Exercise directions | Which lines in the data below contain the word "computing"? Return each of them.

--------

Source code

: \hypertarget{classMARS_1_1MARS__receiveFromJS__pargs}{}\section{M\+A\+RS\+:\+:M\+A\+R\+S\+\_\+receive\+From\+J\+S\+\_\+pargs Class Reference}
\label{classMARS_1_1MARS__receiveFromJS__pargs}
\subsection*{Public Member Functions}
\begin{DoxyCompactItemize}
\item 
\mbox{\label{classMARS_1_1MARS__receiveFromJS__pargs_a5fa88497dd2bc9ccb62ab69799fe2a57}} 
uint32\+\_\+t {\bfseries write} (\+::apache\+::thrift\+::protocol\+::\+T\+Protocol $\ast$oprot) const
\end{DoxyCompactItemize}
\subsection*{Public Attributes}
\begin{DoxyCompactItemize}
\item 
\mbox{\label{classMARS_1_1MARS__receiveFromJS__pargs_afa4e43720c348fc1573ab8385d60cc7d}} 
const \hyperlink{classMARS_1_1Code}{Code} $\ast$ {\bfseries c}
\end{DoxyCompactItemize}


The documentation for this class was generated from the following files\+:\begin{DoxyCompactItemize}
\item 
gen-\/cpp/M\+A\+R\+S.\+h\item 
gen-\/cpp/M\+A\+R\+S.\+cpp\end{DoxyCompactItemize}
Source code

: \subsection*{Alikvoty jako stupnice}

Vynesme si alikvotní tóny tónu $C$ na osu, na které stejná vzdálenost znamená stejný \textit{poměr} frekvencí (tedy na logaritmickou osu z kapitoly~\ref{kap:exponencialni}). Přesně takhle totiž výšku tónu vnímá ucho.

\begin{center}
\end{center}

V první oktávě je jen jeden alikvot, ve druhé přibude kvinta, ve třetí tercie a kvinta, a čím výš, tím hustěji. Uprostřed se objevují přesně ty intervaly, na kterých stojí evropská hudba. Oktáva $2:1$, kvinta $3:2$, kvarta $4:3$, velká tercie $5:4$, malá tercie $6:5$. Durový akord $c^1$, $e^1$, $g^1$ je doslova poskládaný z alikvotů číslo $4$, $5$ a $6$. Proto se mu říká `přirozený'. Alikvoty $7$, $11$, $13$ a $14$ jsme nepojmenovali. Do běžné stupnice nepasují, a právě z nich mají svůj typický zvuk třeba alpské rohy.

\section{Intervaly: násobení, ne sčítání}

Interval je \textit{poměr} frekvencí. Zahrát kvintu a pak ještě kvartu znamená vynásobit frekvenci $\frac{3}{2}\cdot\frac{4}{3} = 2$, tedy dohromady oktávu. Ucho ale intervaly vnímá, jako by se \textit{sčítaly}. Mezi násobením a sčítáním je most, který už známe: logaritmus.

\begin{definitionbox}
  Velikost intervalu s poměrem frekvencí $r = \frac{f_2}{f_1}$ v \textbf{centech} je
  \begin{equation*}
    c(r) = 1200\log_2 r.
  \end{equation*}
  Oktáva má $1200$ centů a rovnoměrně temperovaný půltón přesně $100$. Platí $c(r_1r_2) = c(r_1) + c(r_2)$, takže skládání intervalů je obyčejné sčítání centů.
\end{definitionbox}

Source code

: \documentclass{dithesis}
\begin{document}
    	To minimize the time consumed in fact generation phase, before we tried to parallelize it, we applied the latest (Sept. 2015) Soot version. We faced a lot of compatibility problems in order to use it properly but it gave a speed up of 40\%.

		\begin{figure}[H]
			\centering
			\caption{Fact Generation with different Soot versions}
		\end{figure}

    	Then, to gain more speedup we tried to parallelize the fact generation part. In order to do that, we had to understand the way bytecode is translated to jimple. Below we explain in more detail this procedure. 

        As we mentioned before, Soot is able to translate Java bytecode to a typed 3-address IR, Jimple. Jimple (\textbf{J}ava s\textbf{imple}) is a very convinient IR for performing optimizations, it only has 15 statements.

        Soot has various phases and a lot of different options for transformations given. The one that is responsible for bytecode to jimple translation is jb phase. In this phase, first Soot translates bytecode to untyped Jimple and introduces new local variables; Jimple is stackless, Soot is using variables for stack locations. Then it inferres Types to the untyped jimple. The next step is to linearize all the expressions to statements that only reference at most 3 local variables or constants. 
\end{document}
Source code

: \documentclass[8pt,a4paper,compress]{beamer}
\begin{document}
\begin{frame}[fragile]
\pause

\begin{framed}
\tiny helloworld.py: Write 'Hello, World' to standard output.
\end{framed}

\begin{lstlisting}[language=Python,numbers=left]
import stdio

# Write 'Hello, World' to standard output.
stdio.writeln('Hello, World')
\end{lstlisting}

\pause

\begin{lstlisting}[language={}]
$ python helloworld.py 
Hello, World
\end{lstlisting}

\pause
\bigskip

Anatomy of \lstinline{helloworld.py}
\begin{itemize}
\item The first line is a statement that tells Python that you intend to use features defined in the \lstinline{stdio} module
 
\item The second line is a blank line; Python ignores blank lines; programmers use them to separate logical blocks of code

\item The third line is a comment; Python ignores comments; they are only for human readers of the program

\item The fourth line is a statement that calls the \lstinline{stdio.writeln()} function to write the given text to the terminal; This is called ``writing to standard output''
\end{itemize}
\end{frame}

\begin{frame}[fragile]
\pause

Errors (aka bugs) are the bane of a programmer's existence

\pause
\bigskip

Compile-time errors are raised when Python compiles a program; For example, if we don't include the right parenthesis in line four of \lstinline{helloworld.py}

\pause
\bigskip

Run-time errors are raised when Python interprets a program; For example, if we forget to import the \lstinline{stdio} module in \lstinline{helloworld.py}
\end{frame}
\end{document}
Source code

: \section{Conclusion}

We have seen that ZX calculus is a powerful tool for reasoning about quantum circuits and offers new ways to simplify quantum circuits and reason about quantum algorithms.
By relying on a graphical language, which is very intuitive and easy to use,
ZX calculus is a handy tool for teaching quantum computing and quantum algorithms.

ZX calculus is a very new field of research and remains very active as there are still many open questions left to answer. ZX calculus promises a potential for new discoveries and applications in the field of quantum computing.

--------

Task response |
ZX calculus is a handy tool for teaching quantum computing and quantum algorithms.
ZX calculus is a very new field of research and remains very active as there are still many open questions left to answer. ZX calculus promises a potential for new discoveries and applications in the field of quantum computing.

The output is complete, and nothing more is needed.